Adapun mengenai orang yang lalai dalam menunaikan kewajiban-kewajiban, atau dia melakukan dosa-dosa besar, maka sebagian dari tokoh-tokoh Murji’ah berpendapat: tiadalah mungkin menentukan hokum bagi orang itu di dunia ini. Hal itu haruslah ditangguhkan (diserahkan saja) kepada Tuhan untuk menentukannya di hari kiamat. Dari sini timbulnya istilah ”Murji’ah”, yaitu berasal dari kata “irja’” yang berarti “menangguhkan”.[10]
I’tiqad murji’ah
a. Sudah mengetahui dalam hati atas wujudnya tuhan dan sudah percaya dalam hati kepada Rasul-rasulNya maka menjadi otomatis mukmin, walaupun mengucapkan dengan lidah hal-hal yang mengkafirkan, seperti menghina nabi, menghina al-qur’an dan lain sebagainya.

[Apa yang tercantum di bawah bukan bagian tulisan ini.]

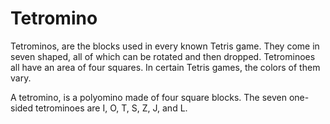 # Tetromino

Tetrominos, are the blocks used in every known Tetris game.
They come in seven shaped, all of which can be rotated and then dropped.
Tetrominoes all have an area of four squares.
In certain Tetris games, the colors of them vary.

A tetromino, is a polyomino made of four square blocks.
The seven one-sided tetrominoes are I, O, T, S, Z, J, and L.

b. Golongan murji’ah juga mengatakan, bahwa orang mukmin yang percaya dalam hati adanya Tuhan dan percaya pada rasul-rasul maka ia adalah mukmin walaupun dia mengerjakan segala macam dosa besar ataupun dosa kecil. Dosa bagi kaum murji’ah tidak apa-apa kalau sudah ada iman dalam hati, sebagai keadaannya perbuatan baik tak ada gunanya kalau sudah ada kekafiran didalam hati.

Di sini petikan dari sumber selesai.